Mi madre suspiró al otro lado del teléfono.

—Cariño, los hombres son así… Pero tú vales mucho. No dejes que te pisoteen.

Esa noche hubo gritos. Los niños escucharon desde su cuarto mientras Fernando y yo nos lanzábamos reproches como cuchillos:

—¡Tú solo piensas en el dinero! —le grité.

—¡Y tú solo sabes quejarte! —me devolvió él.

Durante días apenas nos hablamos. La casa se llenó de silencios incómodos y miradas esquivas. Empecé a pensar en separarme, pero el miedo me paralizaba: ¿cómo iba a sacar adelante a los niños sola? ¿Cómo iba a pagar la hipoteca con mi sueldo?

Un viernes por la tarde fui a buscar a los niños al parque y me encontré con Julia, una vecina separada desde hacía dos años. Me invitó a tomar un café y hablamos durante horas.

—No es fácil —me dijo—, pero vivir sin miedo merece la pena. Yo ahora decido por mí misma y mis hijos están bien.

Sus palabras me dieron fuerzas. Empecé a buscar información sobre mediación familiar y derechos laborales. Hablé con Fernando seriamente:

—Esto no puede seguir así. O cambiamos los dos o esto se acaba.

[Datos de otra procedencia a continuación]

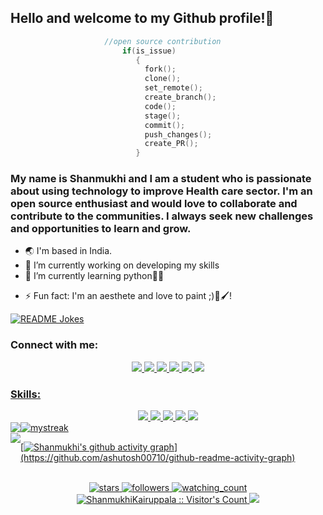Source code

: ## Hello and welcome to my Github profile!👋


 ```c
                      //open source contribution
                          if(is_issue)
                             {
                               fork();
                               clone();
                               set_remote();
                               create_branch();
                               code();
                               stage();
                               commit();
                               push_changes();
                               create_PR();
                             }       
  ```
  
### My name is Shanmukhi and I am a student who is passionate about using technology to improve Health care sector. I'm an open source enthusiast and would love to            collaborate and contribute to the communities. I always seek new challenges and opportunities to learn and grow.

<!--
**ShanmukhiKairuppala/ShanmukhiKairuppala** is a ✨ _special_ ✨ repository because its `README.md` (this file) appears on your GitHub profile.
Here are some ideas to get you started:-->

- 🌏 I'm based in India.
- 🔭 I’m currently working on developing my skills
- 🌱 I’m currently learning python👩‍💻
<!--- 👯 I’m looking to collaborate on ...
- 🤔 I’m looking for help with ...
- 💬 Ask me about ...-->
<!--- 📫 How to reach me: ... -->
- ⚡ Fun fact: I'm an aesthete and love to paint ;)🎨🖌️!  

<a href="https://readme-jokes.vercel.app"><img align="center" src="https://readme-jokes.vercel.app/api?hideBorder&theme=gradientBlue" alt="README Jokes"></a>

###  Connect with me:
 
<div id="badges" align="center">
  <a href= "https://www.linkedin.com/in/shanmukhi-k-56535525b/">
   <img src="https://img.shields.io/badge/LinkedIn-0077B5?style=for-the-badge&logo=linkedin&logoColor=white"/>
  </a>
 
 <a href = "https://twitter.com/Sirious_19"/>
 <img src ="https://img.shields.io/badge/Twitter-1DA1F2?style=for-the-badge&logo=twitter&logoColor=white"/>
 </a>
 
  <a href = "https://www.instagram.com/shanmukhi_kairuppala/?next=%2F">
 <img src ="https://img.shields.io/badge/Instagram-E4405F?style=for-the-badge&logo=instagram&logoColor=white"/>
 </a>
 
 <a href = "https://leetcode.com/Shanmukhi_kairuppala/">
 <img src ="https://img.shields.io/badge/-LeetCode-FFA116?style=for-the-badge&logo=LeetCode&logoColor=black"/>
 </a>

 <a href = "https://www.hackerrank.com/21241A05M7">
 <img src ="https://img.shields.io/badge/-Hackerrank-2EC866?style=for-the-badge&logo=HackerRank&logoColor=white"/>
 </a>
 <a href = "https://shanmukhikairuppala@gmail.com">
<img src = "https://img.shields.io/badge/Gmail-D14836?style=for-the-badge&logo=gmail&logoColor=white"/>
</div>

### Skills:
<div align = "center">
   <img src = "https://img.shields.io/badge/HTML5-E34F26?style=for-the-badge&logo=html5&logoColor=white"/>
 <img src = "https://img.shields.io/badge/CSS3-1572B6?style=for-the-badge&logo=css3&logoColor=white"/>
<img src = "https://img.shields.io/badge/Java-ED8B00?style=for-the-badge&logo=java&logoColor=white"/>
  <img src = "https://img.shields.io/badge/C-00599C?style=for-the-badge&logo=c&logoColor=white"/>
  <img src = "https://img.shields.io/badge/Python-14354C?style=for-the-badge&logo=python&logoColor=white"/>
  </div>
 
 <div style="display: flex; flex-direction: row;">
    <img class="img" src="https://github-readme-stats.vercel.app/api?username=ShanmukhiKairuppala&show_icons=true&theme=radical" />
     <img src="https://github-readme-streak-stats.herokuapp.com/?user=ShanmukhiKairuppala&theme=nightowl" alt="mystreak"/>
</div>
    
  <div style="display: flex; flex-direction: row;"> 
  <img class="img" align="center" src="https://github-readme-stats.vercel.app/api/top-langs/?username=ShanmukhiKairuppala&theme=react&layout=tokyonight" />
  
 [![Shanmukhi's github activity graph](https://github-readme-activity-graph.cyclic.app/graph?username=ShanmukhiKairuppala&bg_color=0f2d3d&color=1cadfb&line=1cadfb&point=1cadfb&area=true&hide_border=true")](https://github.com/ashutosh00710/github-readme-activity-graph)
 
  </div>  
 <br />
  <div align="center"> 
  <img src="https://img.shields.io/github/stars/ShanmukhiKairuppala?label=Stars" alt="stars">
 <img alt="followers" title="Follow me on Github" src="https://img.shields.io/github/followers/ShanmukhiKairuppala?color=236ad3&style=for-the-      badge&logo=github&label=Followers"/>
 <img src="https://komarev.com/ghpvc/?username=ShanmukhiKairuppala&color=brightgreen" alt="watching_count" />
 <img src="https://profile-counter.glitch.me/{ShanmukhiKairuppala}/count.svg" alt=" ShanmukhiKairuppala :: Visitor's Count" />

<img src="https://github-profile-trophy.vercel.app/?username=ShanmukhiKairuppala&theme=juicyfresh&no-bg=true" />
</div>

Él se quedó callado mucho rato. Por primera vez le vi dudar.

No sé qué pasará mañana. Solo sé que merezco respeto y que mis hijos necesitan ver otro ejemplo en casa.

A veces me pregunto: ¿cuándo dejamos de ser un equipo para convertirnos en rivales? ¿Cuántas mujeres más viven esta realidad en silencio?